Have you ever heard of shadow banking? This term defines a group of companies that operate in the financial system in a parallel manner. As a result, they are not regulated by the sector's authorities.
But what are the objectives of this parallel structure that often crosses borders and operates in several countries simultaneously? More importantly, what risks does this type of practice pose, both for individuals and for the financial system? The answers to this question are throughout the article. Check it out!
After all, what is shadow banking and when did it emerge?
The brief definition we gave in the introduction already gives a good idea of what shadow banking is. Another way to understand it is by translating the term that defines it: in Portuguese, we would have something like “shadow banking system”. It is also called the informal banking system.
Its emergence dates back to the beginning of the 21st century. Shadow honduras phone number list involves a series of unregulated intermediaries that include investment banks, hedge funds, derivatives operations, factoring operations and decentralized lending mechanisms, among others.

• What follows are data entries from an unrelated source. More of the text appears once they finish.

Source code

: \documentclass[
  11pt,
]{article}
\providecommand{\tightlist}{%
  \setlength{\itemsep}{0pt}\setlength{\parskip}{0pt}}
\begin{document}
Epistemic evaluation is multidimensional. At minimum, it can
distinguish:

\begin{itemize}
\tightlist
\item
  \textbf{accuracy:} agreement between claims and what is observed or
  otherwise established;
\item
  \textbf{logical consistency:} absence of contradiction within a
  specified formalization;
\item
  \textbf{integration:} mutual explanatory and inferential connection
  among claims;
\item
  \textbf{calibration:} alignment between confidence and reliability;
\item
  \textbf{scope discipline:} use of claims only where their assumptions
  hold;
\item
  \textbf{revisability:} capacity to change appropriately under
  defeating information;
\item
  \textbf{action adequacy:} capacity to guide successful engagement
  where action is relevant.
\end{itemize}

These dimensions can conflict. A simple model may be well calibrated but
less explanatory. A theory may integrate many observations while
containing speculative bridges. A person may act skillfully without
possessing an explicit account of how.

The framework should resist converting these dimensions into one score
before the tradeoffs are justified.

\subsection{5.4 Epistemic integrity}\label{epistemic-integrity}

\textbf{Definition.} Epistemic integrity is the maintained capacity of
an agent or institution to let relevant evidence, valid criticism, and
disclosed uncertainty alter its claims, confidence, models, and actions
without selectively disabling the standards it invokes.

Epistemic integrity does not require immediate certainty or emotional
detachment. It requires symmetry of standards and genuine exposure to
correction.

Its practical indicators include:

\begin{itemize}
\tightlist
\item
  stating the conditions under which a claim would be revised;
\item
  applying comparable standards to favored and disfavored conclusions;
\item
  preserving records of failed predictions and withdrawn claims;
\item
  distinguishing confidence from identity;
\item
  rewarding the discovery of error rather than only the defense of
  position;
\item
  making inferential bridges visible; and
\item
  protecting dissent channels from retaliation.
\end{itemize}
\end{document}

In practice, institutions that engage in shadow banking are primarily looking for places where they can escape the rules of traditional banking systems. Among many of the requirements of regulated financial institutions are capital reserves, liquidity and other measures necessary to prevent failures and bankruptcies.
This failure to comply with the rules allows many institutions in this parallel market to operate with a high degree of leverage. In short, leverage is a type of credit operation in which a person or company is able to operate in certain markets with a much greater financial capacity than they actually have.
As a result, risks skyrocket and, if a problem occurs, the losses can be irreversible. As a result, much of shadow banking is focused on intermediating transactions between creditors and borrowers, releasing loans that would not be granted if all regulations were followed to the letter.
It is no wonder that many experts point to shadow banking intermediaries as one of the triggers of the 2008 crisis. They operated with a high degree of leverage amid the frenetic granting of real estate credit. When the system collapsed due to the increase in defaults, many of these institutions plummeted, taking a large part of the world economy with them.